Instructor: [0:00] Let's build up a page layout using grid-template-areas. Since there are just three grids here, header, content, and footer, we'll have one column and three rows. Currently, I have the grid-template-columns set to one fr and grid-template-rows set to one fr, one fr, and one fr.
[0:19] To make it look more like a normal website layout, let's change this middle row to five fr. Now, it looks a little more like a regular layout with a header, a big content box, and a footer. Make sure you have index.html open and Firefox Developer Browser.
[0:35] Let's turn on the developer tools. Let's turn on the overlay grid. Make sure it's a color that you can see well. This time, make sure that grid display settings has the display area names checked off. Because there are only three grid items, it's positioned properly with the header on top, then content, then footer at the bottom.
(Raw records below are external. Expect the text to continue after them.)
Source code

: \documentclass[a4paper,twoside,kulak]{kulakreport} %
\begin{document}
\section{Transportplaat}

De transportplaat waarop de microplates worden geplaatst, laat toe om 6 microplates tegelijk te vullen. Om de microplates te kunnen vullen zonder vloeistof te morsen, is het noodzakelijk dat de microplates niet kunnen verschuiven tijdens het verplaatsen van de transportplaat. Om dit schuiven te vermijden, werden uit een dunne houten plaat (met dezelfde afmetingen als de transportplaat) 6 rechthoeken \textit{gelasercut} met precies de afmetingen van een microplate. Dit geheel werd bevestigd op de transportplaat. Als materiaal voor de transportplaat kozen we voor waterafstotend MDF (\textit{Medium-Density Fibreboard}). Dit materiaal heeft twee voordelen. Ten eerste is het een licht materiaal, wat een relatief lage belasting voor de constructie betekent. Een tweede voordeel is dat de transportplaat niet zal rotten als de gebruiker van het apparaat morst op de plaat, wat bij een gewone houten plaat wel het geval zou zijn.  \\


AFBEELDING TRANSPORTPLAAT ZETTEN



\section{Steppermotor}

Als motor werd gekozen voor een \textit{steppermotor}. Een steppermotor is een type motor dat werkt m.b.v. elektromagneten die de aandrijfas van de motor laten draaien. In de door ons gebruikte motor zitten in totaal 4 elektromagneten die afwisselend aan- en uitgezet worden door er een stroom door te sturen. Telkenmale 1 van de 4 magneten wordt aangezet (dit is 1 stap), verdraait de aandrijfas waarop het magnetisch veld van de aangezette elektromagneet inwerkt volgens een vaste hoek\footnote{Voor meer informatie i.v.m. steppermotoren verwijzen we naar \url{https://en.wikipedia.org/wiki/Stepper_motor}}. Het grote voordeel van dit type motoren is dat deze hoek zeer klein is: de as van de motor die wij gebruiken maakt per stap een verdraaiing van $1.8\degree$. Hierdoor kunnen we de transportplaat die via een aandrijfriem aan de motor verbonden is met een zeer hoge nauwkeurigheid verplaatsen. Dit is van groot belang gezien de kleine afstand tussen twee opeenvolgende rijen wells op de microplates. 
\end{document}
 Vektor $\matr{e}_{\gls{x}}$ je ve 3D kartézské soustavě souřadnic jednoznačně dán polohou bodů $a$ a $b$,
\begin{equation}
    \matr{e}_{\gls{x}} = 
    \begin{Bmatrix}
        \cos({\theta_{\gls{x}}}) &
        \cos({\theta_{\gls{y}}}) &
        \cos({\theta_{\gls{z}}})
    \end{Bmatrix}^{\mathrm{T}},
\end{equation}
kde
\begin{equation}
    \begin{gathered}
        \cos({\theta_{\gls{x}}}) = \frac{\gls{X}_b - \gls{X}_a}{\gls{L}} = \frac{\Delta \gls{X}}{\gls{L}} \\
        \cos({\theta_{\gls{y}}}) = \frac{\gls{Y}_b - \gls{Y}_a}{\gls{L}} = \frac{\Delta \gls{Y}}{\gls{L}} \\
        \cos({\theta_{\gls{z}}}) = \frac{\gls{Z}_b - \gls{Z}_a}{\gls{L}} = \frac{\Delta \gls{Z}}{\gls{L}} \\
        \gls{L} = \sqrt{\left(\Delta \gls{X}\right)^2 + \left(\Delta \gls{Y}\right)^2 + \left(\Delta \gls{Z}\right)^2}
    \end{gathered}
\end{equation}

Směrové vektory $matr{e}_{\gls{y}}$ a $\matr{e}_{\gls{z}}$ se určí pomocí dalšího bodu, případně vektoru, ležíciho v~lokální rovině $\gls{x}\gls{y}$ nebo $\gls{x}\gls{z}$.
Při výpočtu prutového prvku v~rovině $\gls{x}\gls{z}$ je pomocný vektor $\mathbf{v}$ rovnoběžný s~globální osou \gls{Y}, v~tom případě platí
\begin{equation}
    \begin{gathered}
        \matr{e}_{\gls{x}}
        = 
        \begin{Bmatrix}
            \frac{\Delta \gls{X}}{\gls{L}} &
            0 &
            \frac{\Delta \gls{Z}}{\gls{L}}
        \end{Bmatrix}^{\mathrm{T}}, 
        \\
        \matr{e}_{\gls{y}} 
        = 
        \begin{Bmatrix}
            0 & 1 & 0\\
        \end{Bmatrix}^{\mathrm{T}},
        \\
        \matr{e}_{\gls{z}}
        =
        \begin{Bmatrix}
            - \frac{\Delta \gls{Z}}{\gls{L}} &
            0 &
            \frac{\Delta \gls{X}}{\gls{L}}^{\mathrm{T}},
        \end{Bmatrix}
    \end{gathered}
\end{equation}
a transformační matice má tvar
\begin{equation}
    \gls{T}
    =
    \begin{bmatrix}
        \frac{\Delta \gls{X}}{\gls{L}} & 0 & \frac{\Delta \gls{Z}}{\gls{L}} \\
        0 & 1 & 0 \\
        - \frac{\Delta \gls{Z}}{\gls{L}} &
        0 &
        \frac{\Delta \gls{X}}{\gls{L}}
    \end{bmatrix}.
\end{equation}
[0:55] However, most layouts aren't this simple. To make it easier to visualize more complex layouts, we can use grid-template-areas. Grid-template-areas allow you to spatially define how you want certain objects to show up on your page. It looks like a grid as you define columns and rows.
[1:11] In this case, it'll be quite simple. Header, content, and footer. You want to make sure there are quotation marks around each row. Now, the magic begins. The grid-template-areas are now labeled on the browser.
[1:26] Now that we can visually see which areas of the page are the specific grid-template-areas, we can start getting more creative with the page layout. Let's add in a navigation to the left-hand side of the content to create another basic Web layout.
[1:40] Let's start by editing the grid-template-areas to show the layout we want. We want the header to be across the whole page, then navigation and content under that, side by side, and then the footer again that spans across the page.
[1:52] How can we show that as a grid? As mentioned before, you can kind of think of grid-template-areas as a grid. Header will be going across the whole entire page, so header, header. We want the navigation to the left and then content for the second row. Then the footer will also be going across.
[2:09] We have to make sure that these are two columns now. I'll have one fr and one fr. This should have the header going across and then the navigation bar to the left and then the content and then, on the bottom row, the footer going across.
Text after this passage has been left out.